What you should do: Set down the listing below verbatim, but only from its first line through the line containing "theStore is a".

Data shown:
********************
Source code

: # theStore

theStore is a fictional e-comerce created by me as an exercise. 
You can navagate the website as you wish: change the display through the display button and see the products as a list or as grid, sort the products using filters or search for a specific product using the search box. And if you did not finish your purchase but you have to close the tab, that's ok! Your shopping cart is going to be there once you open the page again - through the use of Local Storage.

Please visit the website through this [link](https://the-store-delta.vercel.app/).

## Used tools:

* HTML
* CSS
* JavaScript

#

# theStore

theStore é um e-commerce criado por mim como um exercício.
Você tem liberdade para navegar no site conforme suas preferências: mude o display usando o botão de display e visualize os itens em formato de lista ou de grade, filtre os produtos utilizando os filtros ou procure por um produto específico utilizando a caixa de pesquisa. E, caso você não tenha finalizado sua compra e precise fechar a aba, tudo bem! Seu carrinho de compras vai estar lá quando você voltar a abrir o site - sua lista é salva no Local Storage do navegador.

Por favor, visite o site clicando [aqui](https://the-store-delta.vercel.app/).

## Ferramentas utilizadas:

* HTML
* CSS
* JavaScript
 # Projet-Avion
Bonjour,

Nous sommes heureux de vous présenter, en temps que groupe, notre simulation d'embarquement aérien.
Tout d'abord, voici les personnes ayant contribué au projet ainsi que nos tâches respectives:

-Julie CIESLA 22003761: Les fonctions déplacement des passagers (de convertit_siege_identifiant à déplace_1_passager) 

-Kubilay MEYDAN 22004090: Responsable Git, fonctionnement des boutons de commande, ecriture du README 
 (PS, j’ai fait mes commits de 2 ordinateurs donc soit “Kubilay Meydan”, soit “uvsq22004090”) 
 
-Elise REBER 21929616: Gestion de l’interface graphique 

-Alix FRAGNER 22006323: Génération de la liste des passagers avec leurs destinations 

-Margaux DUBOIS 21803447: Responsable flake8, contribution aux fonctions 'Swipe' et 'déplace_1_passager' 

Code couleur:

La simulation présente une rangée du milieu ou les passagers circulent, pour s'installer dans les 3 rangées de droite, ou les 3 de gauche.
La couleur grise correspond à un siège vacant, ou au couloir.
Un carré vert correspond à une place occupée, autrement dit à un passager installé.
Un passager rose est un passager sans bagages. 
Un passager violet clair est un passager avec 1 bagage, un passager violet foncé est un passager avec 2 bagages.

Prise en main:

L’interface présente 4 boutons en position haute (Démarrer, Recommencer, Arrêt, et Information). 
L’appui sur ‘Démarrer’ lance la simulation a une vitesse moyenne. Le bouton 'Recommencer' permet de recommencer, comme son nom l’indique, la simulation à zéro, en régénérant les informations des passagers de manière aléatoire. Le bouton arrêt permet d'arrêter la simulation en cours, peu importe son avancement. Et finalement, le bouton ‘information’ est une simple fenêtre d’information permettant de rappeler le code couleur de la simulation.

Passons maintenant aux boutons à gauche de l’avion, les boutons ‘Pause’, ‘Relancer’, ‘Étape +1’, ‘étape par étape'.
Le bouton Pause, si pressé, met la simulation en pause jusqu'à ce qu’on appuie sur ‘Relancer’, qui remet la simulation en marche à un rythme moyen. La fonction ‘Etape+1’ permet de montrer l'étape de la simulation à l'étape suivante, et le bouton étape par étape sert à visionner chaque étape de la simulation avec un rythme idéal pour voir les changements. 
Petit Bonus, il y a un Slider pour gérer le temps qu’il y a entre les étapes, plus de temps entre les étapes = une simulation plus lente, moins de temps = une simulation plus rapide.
********************
Result of the task:
Source code

: # theStore

theStore is a fictional e-comerce created by me as an exercise. 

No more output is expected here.